Mode multiplexing for scalable cavity-enhanced operations in neutral-atom arrays
- URL: http://arxiv.org/abs/2511.20858v1
- Date: Tue, 25 Nov 2025 21:13:11 GMT
- Title: Mode multiplexing for scalable cavity-enhanced operations in neutral-atom arrays
- Authors: Ziv Aqua, Matthew L. Peters, David C. Spierings, Guoqing Wang, Edita Bytyqi, Thomas Propson, Vladan Vuletić,
- Abstract summary: We propose a cavity-based approach that enables fast, parallel operations over many atoms using multiple modes of a single optical cavity.<n>We present practical system designs that support cavity-mode multiplexing with up to 50 modes.<n>This approach offers a scalable solution to core challenges in neutral atom arrays, advancing the development of practical quantum technologies.

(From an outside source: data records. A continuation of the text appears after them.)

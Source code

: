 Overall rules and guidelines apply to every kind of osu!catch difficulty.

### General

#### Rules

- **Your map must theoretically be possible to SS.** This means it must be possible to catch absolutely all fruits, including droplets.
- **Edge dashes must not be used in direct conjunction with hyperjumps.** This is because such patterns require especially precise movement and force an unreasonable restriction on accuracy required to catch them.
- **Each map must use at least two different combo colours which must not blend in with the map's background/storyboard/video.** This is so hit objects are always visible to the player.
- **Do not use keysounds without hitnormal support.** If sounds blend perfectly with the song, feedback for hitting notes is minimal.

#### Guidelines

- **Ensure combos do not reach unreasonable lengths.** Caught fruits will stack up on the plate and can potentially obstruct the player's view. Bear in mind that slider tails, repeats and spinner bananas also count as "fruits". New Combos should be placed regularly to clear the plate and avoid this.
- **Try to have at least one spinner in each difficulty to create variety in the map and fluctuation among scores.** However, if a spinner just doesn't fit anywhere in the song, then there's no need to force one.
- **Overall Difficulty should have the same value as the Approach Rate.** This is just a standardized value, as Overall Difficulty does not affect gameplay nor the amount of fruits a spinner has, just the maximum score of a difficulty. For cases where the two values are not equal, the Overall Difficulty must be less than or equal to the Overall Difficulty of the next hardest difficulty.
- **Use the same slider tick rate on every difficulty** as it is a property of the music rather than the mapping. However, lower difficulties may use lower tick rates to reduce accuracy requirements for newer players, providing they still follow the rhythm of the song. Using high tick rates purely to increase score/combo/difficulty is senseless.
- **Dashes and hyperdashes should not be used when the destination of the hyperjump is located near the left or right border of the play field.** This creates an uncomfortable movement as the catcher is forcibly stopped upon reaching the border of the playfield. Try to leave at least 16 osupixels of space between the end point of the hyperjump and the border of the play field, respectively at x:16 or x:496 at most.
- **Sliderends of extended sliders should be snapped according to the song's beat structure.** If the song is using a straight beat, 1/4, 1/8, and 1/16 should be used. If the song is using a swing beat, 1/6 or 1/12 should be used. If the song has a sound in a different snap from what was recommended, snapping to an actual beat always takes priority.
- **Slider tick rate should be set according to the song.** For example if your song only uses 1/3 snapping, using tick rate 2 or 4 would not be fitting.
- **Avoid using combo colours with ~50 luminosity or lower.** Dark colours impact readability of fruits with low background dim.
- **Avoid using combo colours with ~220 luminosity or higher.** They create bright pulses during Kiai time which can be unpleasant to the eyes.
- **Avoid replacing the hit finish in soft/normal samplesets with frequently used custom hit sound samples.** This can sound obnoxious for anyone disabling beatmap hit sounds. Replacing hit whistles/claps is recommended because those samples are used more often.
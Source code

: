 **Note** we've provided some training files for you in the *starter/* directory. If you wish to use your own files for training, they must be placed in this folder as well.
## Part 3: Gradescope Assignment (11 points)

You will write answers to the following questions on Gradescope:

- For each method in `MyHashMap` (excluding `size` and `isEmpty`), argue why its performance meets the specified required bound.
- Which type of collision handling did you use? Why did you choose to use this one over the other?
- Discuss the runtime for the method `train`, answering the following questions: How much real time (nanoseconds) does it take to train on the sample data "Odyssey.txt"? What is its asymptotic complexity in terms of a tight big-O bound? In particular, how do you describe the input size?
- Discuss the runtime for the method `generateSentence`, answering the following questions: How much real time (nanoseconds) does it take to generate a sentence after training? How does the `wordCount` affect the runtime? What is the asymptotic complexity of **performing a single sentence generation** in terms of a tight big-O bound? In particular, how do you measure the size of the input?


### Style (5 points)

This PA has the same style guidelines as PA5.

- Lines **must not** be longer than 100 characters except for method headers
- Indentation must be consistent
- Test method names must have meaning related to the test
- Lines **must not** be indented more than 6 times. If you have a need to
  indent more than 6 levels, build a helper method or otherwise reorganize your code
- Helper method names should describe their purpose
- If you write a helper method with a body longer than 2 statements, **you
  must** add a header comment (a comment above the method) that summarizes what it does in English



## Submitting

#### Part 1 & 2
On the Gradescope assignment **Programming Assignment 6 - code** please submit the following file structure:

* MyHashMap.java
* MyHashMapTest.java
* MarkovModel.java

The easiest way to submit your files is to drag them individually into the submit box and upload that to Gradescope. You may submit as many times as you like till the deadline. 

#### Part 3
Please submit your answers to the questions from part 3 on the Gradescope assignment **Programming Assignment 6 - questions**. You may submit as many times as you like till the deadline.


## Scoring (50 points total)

- Score: 4.951364598971458
- License: http://creativecommons.org/licenses/by-nc-nd/4.0/
- Abstract: Neutral atom arrays provide a versatile platform for quantum information processing. However, in large-scale arrays, efficient photon collection remains a bottleneck for key tasks such as fast, non-destructive qubit readout and remote entanglement distribution. We propose a cavity-based approach that enables fast, parallel operations over many atoms using multiple modes of a single optical cavity. By selectively shifting the relevant atomic transitions, each atom can be coupled to a distinct cavity mode, allowing independent simultaneous processing. We present practical system designs that support cavity-mode multiplexing with up to 50 modes, enabling rapid mid-circuit syndrome extraction and significantly enhancing entanglement distribution rates between remote atom arrays. This approach offers a scalable solution to core challenges in neutral atom arrays, advancing the development of practical quantum technologies.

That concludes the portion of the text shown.